● What is being asked: Please copy each line of the listing that includes the string "forward".

● Supplied material:
■ ■ ■

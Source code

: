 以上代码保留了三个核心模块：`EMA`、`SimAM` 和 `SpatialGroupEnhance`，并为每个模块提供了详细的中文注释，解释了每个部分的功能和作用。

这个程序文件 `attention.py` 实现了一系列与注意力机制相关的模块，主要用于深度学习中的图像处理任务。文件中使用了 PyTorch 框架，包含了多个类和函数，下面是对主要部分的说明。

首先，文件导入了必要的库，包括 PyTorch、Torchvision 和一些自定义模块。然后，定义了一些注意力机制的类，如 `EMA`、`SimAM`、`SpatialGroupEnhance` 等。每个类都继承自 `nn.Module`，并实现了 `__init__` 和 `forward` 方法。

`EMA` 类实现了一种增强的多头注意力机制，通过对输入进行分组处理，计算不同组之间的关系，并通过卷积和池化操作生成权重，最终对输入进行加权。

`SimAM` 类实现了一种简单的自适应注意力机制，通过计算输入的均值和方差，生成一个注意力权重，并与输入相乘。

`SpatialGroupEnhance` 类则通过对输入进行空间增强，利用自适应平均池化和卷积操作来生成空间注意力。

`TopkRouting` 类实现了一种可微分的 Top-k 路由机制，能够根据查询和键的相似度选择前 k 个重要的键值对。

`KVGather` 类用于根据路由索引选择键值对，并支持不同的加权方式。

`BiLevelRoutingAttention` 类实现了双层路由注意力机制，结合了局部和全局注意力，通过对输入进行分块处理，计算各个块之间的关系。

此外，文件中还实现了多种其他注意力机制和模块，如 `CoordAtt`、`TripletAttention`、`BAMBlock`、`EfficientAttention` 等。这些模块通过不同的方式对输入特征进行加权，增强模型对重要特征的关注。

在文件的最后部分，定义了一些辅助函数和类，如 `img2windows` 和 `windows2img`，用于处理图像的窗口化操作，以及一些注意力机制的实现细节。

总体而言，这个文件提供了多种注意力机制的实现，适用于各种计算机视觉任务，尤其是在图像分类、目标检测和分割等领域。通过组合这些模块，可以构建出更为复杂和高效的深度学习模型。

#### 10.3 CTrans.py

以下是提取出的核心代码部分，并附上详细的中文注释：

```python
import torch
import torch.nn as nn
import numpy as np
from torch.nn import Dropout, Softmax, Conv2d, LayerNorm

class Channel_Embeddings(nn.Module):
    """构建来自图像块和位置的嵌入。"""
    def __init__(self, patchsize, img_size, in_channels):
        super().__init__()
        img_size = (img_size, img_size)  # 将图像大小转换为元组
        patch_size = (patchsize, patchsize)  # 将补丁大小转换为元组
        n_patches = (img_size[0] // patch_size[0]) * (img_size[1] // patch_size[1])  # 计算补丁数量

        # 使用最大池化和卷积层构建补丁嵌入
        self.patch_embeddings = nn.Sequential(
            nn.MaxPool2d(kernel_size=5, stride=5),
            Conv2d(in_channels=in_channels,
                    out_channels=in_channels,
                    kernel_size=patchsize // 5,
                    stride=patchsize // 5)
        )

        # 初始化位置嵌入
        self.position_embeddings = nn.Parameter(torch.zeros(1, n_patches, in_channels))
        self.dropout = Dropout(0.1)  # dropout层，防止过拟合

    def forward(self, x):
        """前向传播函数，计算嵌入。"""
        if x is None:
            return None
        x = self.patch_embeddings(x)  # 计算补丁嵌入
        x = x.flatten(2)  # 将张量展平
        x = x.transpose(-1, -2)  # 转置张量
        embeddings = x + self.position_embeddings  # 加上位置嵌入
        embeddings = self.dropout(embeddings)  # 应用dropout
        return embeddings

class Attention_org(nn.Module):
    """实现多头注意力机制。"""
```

■ ■ ■

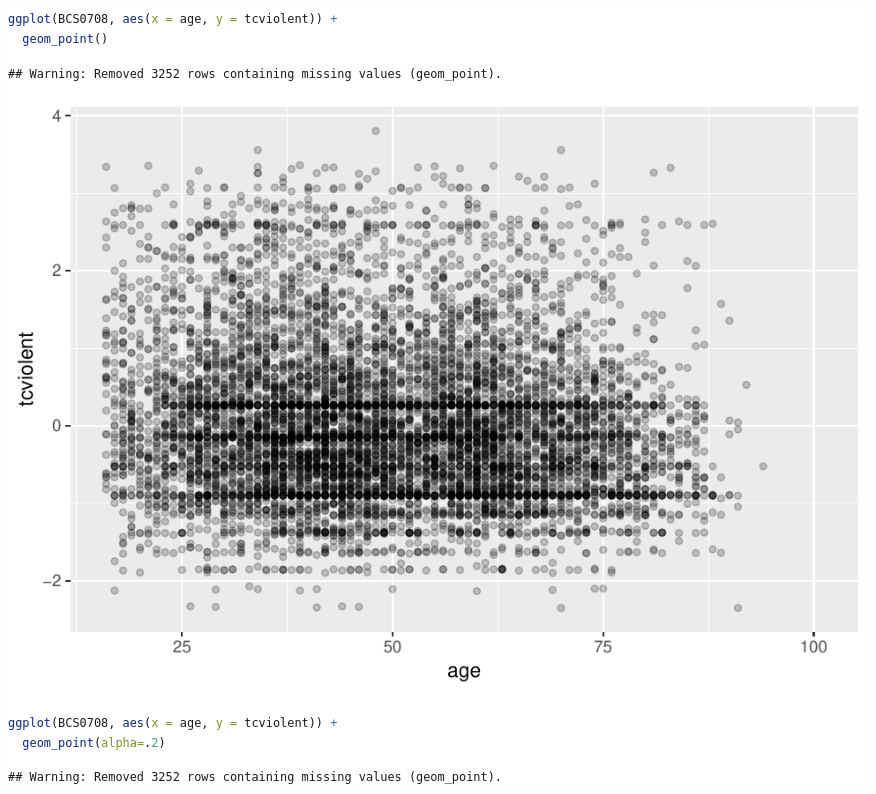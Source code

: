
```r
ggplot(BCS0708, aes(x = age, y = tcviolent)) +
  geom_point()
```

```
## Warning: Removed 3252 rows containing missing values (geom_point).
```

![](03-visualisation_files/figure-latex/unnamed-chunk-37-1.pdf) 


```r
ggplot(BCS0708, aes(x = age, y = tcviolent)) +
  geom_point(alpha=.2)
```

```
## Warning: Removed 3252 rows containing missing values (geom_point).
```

■ ■ ■

● Final answer:
首先，文件导入了必要的库，包括 PyTorch、Torchvision 和一些自定义模块。然后，定义了一些注意力机制的类，如 `EMA`、`SimAM`、`SpatialGroupEnhance` 等。每个类都继承自 `nn.Module`，并实现了 `__init__` 和 `forward` 方法。
    def forward(self, x):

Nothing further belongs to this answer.